It was a treasure trove. Packed across the top were a pair of white sheets and two old fashioned pillowcases with a note attached ‘They’re not new but they’ll do a turn!’ Then came two towels, one blue and one green, four tea towels neatly darned, and a checked tablecloth. Then two pairs of plimsolls with another note. ‘They might be a bit on the big side for you, Barbara but you can stuff them with newspaper and they’ll save your shoes.’ Then an army blanket and a cardboard box full of goodies – a tin of stewed steak and a tin of spam, a jar of home-made marmalade and a small tin of condensed milk – Nestle’s what’s more, very grand – a bag of potatoes, flour, part of a string of onions, a packet of salt and another of tea, a jar of pickles and a bottle of vinegar both wrapped about with several protective layers of newspaper, even an Izal toilet roll, a large box of matches and a packet of soap flakes. And tucked in one corner were two flannels made out of an old towel, a bar of scented soap and a leather strap for sharpening Steve’s razor.

‘She’s thought of everything,’ Steve said, holding the strap in his hands. ‘This was Uncle Percy’s. She must have kept it.’ And when Barbara looked a question at him. ‘He was killed at Dunkirk. I thought she’d thrown all his things away. And look at all this food. She must have spent her coupons on those tins.’

But Barbara was scowling. There’s altogether too much of his family, she thought, looking at the tins. What’s the matter with them? ‘Don’t they think I know how to feed you?’

He changed the subject, deftly. ‘How long’s it going to be before that lot’s dry? I haven’t kissed you for ages.’

‘I thought you were hungry.’

‘So I am,’ he said, stroking her bare arms. ‘I just don’t know which appetite to satisfy first.’
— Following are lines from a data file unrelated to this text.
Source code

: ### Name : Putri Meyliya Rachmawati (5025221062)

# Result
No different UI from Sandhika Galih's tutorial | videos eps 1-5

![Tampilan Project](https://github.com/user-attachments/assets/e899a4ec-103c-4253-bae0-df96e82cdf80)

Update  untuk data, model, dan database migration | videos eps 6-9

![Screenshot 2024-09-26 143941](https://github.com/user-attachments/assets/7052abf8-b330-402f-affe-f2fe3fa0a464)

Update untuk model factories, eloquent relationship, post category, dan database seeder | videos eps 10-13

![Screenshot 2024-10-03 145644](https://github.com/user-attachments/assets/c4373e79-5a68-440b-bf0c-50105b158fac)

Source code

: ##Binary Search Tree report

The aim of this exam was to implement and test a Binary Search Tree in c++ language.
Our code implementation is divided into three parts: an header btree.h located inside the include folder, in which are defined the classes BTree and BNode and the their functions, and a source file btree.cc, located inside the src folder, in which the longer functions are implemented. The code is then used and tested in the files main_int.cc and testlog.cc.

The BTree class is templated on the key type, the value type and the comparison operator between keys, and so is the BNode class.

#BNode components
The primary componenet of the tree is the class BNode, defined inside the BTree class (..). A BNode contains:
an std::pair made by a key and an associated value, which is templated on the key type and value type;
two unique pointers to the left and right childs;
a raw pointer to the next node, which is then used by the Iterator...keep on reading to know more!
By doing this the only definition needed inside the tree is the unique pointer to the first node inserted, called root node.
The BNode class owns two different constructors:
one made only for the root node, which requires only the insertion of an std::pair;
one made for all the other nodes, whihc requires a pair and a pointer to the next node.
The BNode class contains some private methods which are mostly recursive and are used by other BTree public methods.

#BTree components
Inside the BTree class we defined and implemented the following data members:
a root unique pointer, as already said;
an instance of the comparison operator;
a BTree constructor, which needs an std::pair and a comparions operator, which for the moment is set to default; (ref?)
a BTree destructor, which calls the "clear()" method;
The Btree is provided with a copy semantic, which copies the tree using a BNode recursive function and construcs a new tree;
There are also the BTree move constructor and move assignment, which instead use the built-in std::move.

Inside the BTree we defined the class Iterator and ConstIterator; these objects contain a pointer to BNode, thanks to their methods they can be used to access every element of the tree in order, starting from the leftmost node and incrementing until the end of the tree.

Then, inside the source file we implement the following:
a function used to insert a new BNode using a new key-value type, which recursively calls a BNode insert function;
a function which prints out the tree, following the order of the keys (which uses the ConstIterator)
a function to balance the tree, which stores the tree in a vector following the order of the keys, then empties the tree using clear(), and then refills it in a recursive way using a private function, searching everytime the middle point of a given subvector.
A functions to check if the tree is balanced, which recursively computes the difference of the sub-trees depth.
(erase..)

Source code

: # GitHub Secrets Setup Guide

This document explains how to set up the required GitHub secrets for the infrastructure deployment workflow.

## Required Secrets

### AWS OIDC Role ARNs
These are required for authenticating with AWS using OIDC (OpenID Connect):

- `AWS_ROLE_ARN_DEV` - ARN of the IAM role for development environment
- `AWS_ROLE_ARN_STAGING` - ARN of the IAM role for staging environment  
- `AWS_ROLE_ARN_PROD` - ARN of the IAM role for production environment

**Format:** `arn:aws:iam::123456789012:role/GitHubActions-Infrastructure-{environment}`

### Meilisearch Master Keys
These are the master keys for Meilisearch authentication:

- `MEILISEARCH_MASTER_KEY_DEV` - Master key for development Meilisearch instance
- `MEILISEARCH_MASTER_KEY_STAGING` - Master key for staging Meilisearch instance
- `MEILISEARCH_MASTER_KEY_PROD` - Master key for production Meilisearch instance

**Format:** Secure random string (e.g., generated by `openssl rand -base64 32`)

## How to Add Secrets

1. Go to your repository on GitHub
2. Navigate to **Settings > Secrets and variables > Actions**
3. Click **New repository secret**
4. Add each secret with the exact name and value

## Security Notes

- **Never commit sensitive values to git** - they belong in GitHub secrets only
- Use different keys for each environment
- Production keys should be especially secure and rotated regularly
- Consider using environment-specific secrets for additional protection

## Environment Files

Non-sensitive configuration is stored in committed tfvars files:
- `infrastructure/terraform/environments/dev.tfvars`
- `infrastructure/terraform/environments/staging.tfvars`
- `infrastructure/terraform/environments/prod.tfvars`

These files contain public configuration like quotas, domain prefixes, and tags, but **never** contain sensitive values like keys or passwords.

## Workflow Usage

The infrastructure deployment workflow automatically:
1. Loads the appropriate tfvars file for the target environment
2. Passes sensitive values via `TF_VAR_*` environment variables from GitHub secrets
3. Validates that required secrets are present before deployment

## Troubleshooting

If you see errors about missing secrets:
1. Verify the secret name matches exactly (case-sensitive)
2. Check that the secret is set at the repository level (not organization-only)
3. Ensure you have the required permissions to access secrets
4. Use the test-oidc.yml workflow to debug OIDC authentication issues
She wasn’t in the mood for love at that moment. ‘Well I need food if you don’t,’ she said. ‘I’m starvin’.’ And she unpacked.

‘We can’t eat in that stink,’ he pointed out, admiring her as she filled the kettle and rinsed two cups and saucers and two plates under the tap in the sink.

‘We’ll have a picnic.’

So they ate their first meal together sitting on the rough grass out in the garden. Bread, cheese and pickles and one of Aunt Sis’s onions – which turned out to be very tasty despite Barbara’s misgivings – and all washed down by their first pot of tea, sweetened by condensed milk. And the sun went on airing the blankets.

When they’d eaten every last crumb, Steve tore himself away from her for five minutes to make up the fire. He returned to report that the mattress was still steaming and the room was like a Turkish bath.

‘I had a bath this morning,’ she remembered. ‘Bath salts an’ all. Seems like years ago. I lay there thinking what if Ma comes down an’ tries to stop us.’

‘There’s no stopping us,’ he told her happily. ‘We’re invincible. We’re married.’ He paused, looking at her closely. ‘Promise me something?’

‘Depends,’ she said. She’d recovered enough to tease him.

‘Don’t let’s talk about our parents.’

She didn’t agree with that. ‘Why not?’ she said. ‘We shouldn’t have secrets from one another. We should talk about everything.’

‘But not now,’ he urged. ‘Not on our honeymoon.’

For the first time in her outspoken life, she saw the need for caution. ‘Well …’ she said. ‘Maybe not now then.’

‘Or the war?’ he said. ‘Or the Second Front or anything like that?’

That was easier to agree to. She didn’t want to talk about the war either. ‘All right,’ she said. ‘I promise.’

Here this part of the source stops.